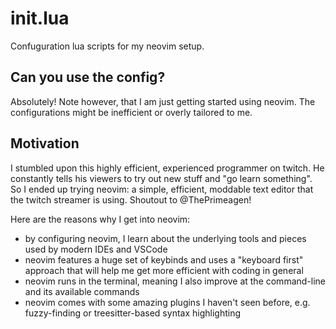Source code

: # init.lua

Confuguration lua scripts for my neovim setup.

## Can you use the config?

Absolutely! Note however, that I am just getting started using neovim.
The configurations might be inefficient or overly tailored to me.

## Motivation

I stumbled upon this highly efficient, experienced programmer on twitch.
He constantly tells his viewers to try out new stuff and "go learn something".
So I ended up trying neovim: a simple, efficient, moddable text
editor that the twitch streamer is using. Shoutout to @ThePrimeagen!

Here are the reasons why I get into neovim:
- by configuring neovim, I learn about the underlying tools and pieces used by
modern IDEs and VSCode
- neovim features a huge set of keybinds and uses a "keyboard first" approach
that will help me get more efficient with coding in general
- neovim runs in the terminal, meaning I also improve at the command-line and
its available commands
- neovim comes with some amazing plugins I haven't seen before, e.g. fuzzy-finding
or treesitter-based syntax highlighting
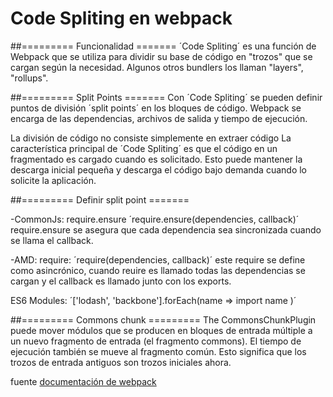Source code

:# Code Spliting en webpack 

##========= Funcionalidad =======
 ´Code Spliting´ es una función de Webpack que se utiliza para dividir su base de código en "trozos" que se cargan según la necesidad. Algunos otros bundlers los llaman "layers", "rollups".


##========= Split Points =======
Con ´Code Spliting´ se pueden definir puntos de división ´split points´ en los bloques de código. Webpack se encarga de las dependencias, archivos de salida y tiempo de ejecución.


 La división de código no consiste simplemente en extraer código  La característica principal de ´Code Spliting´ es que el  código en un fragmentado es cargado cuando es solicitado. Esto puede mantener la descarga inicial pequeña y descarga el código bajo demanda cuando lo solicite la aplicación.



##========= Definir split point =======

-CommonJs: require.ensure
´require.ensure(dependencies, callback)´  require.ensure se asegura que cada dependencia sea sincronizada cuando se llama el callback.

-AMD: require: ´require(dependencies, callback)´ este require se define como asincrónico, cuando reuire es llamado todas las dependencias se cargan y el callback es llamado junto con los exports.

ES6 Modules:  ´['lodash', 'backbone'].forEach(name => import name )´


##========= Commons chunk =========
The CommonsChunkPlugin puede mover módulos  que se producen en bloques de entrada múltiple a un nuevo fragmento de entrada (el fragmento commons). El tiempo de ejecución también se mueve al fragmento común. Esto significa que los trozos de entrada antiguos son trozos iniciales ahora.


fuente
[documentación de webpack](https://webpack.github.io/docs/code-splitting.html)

● ● ● ● ● ● ●

When you reach the line in the material above that holds "llama el callback.", begin reproducing lines exactly, and stop after the line that holds "-AMD: require: ´require(dependencies, callback)´".

´require.ensure(dependencies, callback)´  require.ensure se asegura que cada dependencia sea sincronizada cuando se llama el callback.

-AMD: require: ´require(dependencies, callback)´ este require se define como asincrónico, cuando reuire es llamado todas las dependencias se cargan y el callback es llamado junto con los exports.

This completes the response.